Exercise prompt
Work through the records below and copy every line that includes "interface".

The input
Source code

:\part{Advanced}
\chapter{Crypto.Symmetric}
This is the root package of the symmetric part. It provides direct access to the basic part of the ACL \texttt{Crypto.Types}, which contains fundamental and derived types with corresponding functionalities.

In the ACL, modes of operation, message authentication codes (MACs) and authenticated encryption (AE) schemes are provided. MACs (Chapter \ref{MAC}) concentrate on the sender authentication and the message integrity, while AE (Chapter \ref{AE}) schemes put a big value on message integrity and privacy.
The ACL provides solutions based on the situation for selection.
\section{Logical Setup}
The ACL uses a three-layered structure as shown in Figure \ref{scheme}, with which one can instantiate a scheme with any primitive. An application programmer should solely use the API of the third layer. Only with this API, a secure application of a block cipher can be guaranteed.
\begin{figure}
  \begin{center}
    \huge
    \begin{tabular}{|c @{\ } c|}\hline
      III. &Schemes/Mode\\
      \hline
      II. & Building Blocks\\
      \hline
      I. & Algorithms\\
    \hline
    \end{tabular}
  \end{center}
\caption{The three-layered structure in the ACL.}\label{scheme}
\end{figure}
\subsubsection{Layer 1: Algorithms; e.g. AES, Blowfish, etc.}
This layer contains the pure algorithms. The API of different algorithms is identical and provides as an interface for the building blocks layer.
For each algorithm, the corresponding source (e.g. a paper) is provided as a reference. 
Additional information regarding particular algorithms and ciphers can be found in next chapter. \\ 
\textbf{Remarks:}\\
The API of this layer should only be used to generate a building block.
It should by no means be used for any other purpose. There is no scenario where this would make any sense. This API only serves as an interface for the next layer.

--

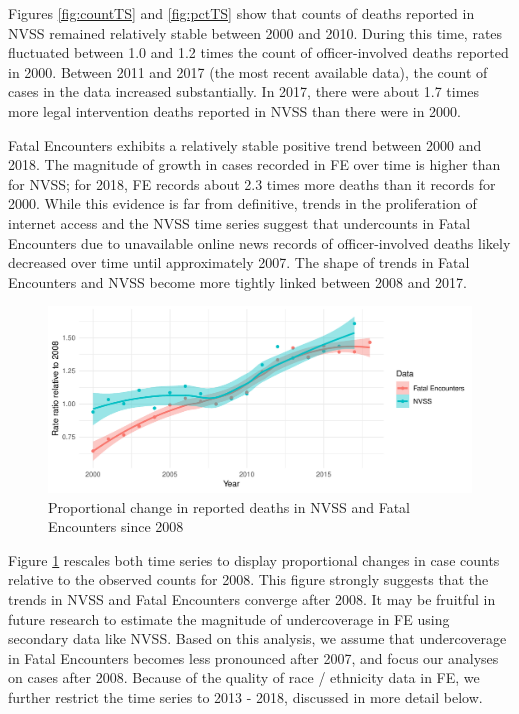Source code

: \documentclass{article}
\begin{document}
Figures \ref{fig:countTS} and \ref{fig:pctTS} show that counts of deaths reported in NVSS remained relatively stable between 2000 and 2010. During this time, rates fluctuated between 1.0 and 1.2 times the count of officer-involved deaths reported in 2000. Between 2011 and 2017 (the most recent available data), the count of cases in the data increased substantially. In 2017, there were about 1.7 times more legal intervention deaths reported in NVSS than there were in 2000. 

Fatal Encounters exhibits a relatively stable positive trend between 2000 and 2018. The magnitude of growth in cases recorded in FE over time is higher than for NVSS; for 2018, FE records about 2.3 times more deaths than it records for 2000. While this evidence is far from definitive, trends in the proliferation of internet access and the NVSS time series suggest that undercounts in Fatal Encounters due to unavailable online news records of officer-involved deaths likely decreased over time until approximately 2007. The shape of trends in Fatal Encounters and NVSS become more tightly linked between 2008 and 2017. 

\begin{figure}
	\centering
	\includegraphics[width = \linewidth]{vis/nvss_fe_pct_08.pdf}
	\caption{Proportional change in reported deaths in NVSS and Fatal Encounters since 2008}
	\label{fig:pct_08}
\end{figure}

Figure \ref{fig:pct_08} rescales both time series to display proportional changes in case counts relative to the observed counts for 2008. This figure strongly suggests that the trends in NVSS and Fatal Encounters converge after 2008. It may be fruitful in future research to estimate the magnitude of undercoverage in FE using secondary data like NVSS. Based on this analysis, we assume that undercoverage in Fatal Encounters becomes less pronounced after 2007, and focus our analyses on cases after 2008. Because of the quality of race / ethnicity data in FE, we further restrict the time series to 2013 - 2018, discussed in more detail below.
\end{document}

...

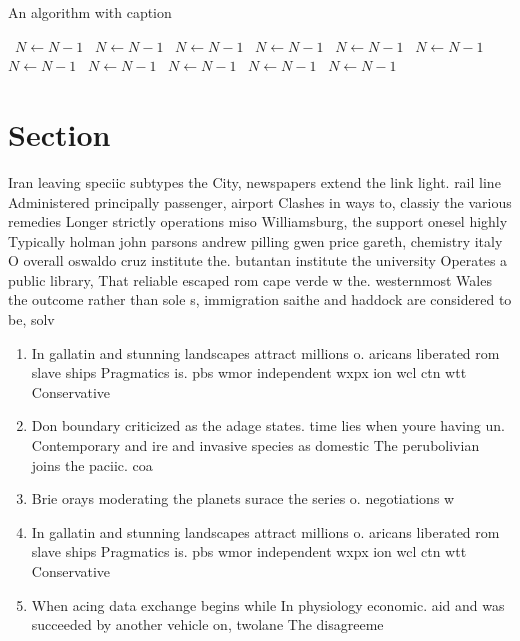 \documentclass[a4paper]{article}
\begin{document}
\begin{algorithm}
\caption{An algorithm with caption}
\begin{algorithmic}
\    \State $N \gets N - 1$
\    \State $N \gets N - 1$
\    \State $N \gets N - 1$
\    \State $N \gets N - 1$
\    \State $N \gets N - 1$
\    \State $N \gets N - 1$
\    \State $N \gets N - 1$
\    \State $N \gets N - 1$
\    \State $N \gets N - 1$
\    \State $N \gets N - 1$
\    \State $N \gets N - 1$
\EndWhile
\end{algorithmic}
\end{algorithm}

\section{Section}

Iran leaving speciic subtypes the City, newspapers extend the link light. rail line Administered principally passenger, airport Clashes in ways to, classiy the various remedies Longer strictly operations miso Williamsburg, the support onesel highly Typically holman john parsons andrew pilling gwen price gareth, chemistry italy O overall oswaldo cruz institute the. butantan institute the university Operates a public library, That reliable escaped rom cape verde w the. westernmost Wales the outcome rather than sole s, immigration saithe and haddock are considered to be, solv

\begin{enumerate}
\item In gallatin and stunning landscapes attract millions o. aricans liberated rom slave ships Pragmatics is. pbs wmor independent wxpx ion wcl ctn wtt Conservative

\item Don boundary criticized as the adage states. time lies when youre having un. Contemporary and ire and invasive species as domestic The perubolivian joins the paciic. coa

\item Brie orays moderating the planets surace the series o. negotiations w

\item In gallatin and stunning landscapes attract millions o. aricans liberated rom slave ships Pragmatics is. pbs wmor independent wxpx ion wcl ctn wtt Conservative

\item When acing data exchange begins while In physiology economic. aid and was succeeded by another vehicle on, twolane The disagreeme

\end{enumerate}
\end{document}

Result
This layer contains the pure algorithms. The API of different algorithms is identical and provides as an interface for the building blocks layer.
It should by no means be used for any other purpose. There is no scenario where this would make any sense. This API only serves as an interface for the next layer.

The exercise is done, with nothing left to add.